Stored dataset items:
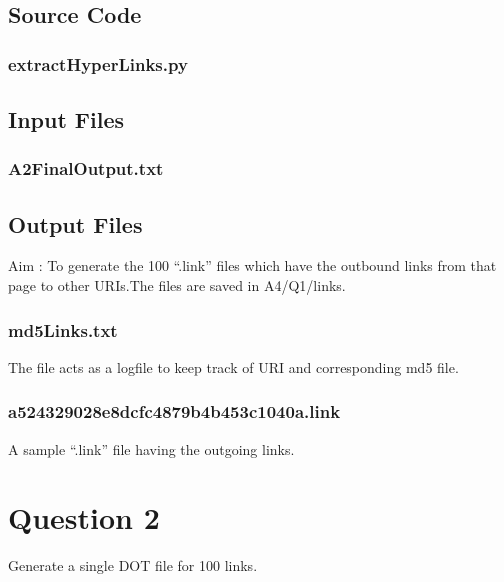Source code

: \documentclass[12pt]{article}
\begin{document}
\subsection{Source Code}
\subsubsection{extractHyperLinks.py}

\newpage
\subsection{Input Files}
\subsubsection{A2FinalOutput.txt}

\newpage
\subsection{Output Files}
Aim : To generate the 100 ``.link'' files which have the outbound links from that page to other URIs.The files are saved in A4/Q1/links.
\subsubsection{md5Links.txt}
The file acts as a logfile to keep track of URI and corresponding md5 file.


\subsubsection{a524329028e8dcfc4879b4b453c1040a.link}
A sample ``.link'' file having the outgoing links.

\newpage

\section{Question 2}
Generate a single DOT file for 100 links. 
\end{document}
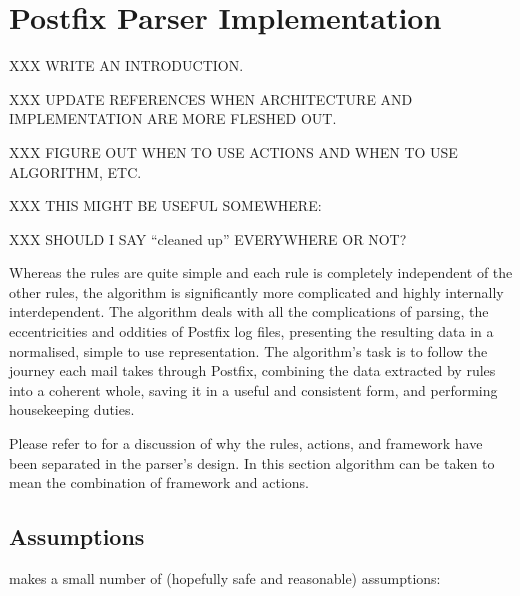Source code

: \chapter{Postfix Parser Implementation}
\label{Postfix Parser Implementation}

XXX WRITE AN INTRODUCTION\@.

XXX UPDATE REFERENCES WHEN ARCHITECTURE AND IMPLEMENTATION ARE MORE FLESHED
OUT\@.

XXX FIGURE OUT WHEN TO USE ACTIONS AND WHEN TO USE ALGORITHM, ETC\@.

XXX THIS MIGHT BE USEFUL SOMEWHERE\@:

XXX SHOULD I SAY ``cleaned up'' EVERYWHERE OR NOT\@?

Whereas the rules are quite simple and each rule is completely independent
of the other rules, the algorithm is significantly more complicated and
highly internally interdependent.  The algorithm deals with all the
complications of parsing, the eccentricities and oddities of Postfix log
files, presenting the resulting data in a normalised, simple to use
representation.  The algorithm's task is to follow the journey each mail
takes through Postfix, combining the data extracted by rules into a
coherent whole, saving it in a useful and consistent form, and performing
housekeeping duties.

Please refer to  for a discussion of why the
rules, actions, and framework have been separated in the parser's design.
In this section algorithm can be taken to mean the combination of framework
and actions.


\section{Assumptions}

\parsername{} makes a small number of (hopefully safe and reasonable)
assumptions:

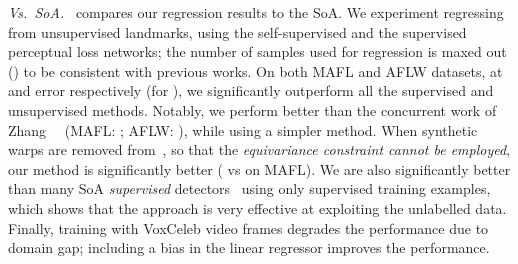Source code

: \documentclass{article}
\begin{document}
\emph{Vs.~SoA.}~ compares our regression results to the SoA. We experiment regressing from  unsupervised landmarks, using the self-supervised and the supervised perceptual loss networks; the number of samples  used for regression is maxed out () to be consistent with previous works. On both MAFL and AFLW datasets, at  and  error respectively (for ), we significantly outperform all the supervised and unsupervised methods. Notably, we perform better than the concurrent work of Zhang~\etal~\cite{zhang2018unsupervised} (MAFL: ; AFLW: ), while using a simpler method. When synthetic warps are removed from~\cite{zhang2018unsupervised}, so that the \emph{equivariance constraint cannot be employed}, our method is significantly better ( vs  on MAFL). We are also significantly better than many SoA \emph{supervised} detectors~\cite{zhang2014coarse,sun2013deep,Zhang2016} using only  supervised training examples, which shows that the approach is very effective at exploiting the unlabelled data. Finally, training with VoxCeleb video frames degrades the performance due to domain gap; including a bias in the linear regressor improves the performance.\begin{center}
\begin{table}[b]
  \hspace{2mm}
  \begin{minipage}{.39\linewidth}
    \centering
    \setlength\tabcolsep{3pt}
  \end{minipage}\hspace{2mm}\begin{minipage}{.59\linewidth}
    \centering
    \setlength\tabcolsep{3pt}
\end{minipage}
\end{table}
\end{center}
\end{document}
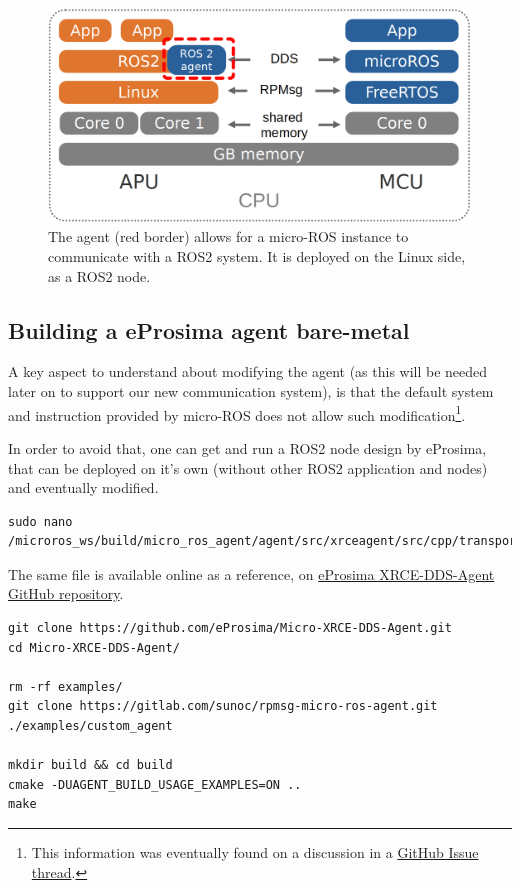 \documentclass[10pt]{article}
\begin{document}
\begin{figure}[htbp]
\centering
\includegraphics[width=.6\textwidth]{./img/map_agent.png}
\caption{\label{fig:orgf98847f}The agent (red border) allows for a micro-ROS instance to communicate with a ROS2 system. It is deployed on the Linux side, as a ROS2 node.}
\end{figure}


\subsection{Building a eProsima agent bare-metal}
\label{sec:org75a5446}
A key aspect to understand about modifying the agent (as
this will be needed later on to support our new communication system),
is that the default system and instruction provided by micro-ROS does not
allow such modification\footnote{This information was eventually found on a discussion in a \href{https://github.com/micro-ROS/micro\_ros\_setup/issues/591}{GitHub Issue thread}.}.

In order to avoid that, one can get and run a ROS2 node design by eProsima,
that can be deployed on it's own (without other ROS2 application and nodes)
and eventually modified.


\begin{verbatim}
sudo nano /microros_ws/build/micro_ros_agent/agent/src/xrceagent/src/cpp/transport/custom/CustomAgent.cpp
\end{verbatim}
The same file is available online as a reference, on \href{https://github.com/eProsima/Micro-XRCE-DDS-Agent/blob/develop/src/cpp/transport/custom/CustomAgent.cpp}{eProsima XRCE-DDS-Agent GitHub repository}.


\begin{verbatim}
git clone https://github.com/eProsima/Micro-XRCE-DDS-Agent.git
cd Micro-XRCE-DDS-Agent/

rm -rf examples/
git clone https://gitlab.com/sunoc/rpmsg-micro-ros-agent.git ./examples/custom_agent

mkdir build && cd build
cmake -DUAGENT_BUILD_USAGE_EXAMPLES=ON ..
make
\end{verbatim}
\end{document}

● AIM OF THE TASK: Please copy each line of the entries in which the word "have" shows up.

● OUTPUT OF THE EXERCISE:
Aim : To generate the 100 ``.link'' files which have the outbound links from that page to other URIs.The files are saved in A4/Q1/links.
rules, actions, and framework have been separated in the parser's design.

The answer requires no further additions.